▶ _Task_
Go through the entries below, tally each line that has the word "chip", and give only the total.

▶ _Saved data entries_
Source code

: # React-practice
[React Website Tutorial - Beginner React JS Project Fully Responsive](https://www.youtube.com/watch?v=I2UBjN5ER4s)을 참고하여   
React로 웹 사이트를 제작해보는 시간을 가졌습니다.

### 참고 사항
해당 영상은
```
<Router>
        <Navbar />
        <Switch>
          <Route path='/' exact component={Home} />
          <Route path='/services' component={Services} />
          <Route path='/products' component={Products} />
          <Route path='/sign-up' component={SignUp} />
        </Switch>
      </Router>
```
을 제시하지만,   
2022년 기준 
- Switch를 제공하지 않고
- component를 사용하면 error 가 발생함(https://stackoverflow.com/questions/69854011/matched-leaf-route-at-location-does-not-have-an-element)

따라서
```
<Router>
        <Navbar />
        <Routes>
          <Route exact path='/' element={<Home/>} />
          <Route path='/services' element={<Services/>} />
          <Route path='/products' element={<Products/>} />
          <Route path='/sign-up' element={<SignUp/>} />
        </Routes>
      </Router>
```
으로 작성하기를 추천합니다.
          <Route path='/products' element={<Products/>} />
--
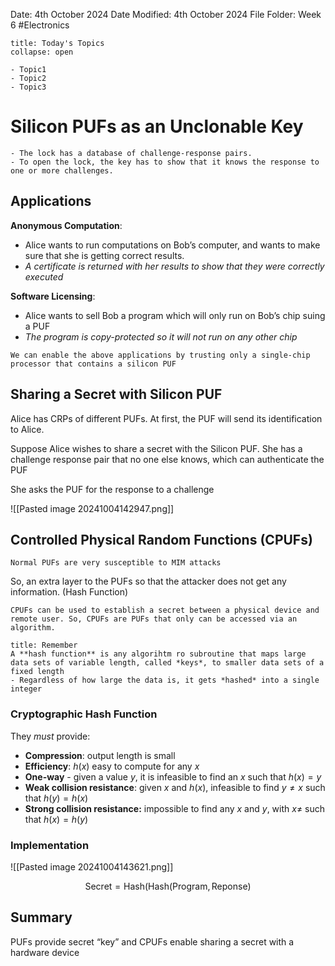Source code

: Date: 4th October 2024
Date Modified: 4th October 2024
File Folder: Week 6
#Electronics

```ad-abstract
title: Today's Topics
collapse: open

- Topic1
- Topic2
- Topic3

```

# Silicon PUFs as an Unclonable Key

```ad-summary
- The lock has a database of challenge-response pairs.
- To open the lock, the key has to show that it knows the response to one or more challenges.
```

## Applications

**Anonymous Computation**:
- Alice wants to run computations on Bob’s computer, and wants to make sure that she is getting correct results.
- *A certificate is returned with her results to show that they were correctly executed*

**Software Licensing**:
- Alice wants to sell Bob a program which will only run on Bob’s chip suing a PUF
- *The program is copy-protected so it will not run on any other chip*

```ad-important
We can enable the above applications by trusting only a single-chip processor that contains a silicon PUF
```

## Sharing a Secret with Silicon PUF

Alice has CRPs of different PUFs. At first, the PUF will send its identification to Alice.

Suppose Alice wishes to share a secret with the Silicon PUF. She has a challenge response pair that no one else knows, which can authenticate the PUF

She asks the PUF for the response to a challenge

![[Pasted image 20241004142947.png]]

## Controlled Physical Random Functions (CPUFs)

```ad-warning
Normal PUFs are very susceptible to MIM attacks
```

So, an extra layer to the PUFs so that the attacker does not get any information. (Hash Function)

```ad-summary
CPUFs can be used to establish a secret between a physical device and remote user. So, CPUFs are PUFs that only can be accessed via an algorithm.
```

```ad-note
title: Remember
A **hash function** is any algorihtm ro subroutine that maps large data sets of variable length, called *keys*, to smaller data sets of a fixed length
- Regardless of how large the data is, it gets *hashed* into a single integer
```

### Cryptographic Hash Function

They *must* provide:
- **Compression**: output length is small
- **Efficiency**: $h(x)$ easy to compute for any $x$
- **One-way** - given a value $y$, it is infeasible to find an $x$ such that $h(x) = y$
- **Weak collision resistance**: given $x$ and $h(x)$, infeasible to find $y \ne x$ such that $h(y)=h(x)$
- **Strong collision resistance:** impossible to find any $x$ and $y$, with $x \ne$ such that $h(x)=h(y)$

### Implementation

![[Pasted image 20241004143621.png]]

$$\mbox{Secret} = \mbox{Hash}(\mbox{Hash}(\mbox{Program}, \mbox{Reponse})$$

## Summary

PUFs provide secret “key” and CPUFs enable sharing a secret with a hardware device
==
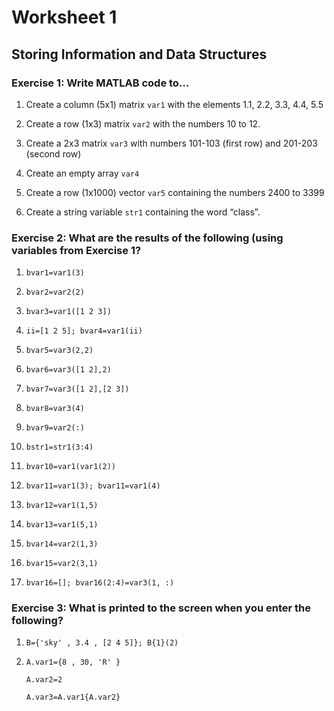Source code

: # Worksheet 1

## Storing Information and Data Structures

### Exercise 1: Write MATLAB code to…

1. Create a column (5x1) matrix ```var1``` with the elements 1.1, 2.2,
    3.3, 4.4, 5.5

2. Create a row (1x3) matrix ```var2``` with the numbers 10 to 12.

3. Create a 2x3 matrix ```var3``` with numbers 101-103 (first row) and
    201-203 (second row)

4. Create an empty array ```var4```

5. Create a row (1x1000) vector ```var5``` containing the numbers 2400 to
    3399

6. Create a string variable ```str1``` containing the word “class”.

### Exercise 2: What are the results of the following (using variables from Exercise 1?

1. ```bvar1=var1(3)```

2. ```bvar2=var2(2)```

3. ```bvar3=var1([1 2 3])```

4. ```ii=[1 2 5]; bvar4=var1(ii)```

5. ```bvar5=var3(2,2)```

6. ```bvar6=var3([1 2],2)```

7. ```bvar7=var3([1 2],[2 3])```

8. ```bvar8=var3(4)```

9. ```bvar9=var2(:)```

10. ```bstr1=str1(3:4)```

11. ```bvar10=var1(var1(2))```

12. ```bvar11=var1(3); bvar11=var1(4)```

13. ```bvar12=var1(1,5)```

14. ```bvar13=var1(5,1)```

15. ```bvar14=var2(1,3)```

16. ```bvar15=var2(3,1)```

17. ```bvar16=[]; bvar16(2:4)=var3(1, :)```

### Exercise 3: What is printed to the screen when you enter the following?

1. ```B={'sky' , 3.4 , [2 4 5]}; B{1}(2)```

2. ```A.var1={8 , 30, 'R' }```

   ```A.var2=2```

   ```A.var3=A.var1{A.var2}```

▶ _Exercise result_
3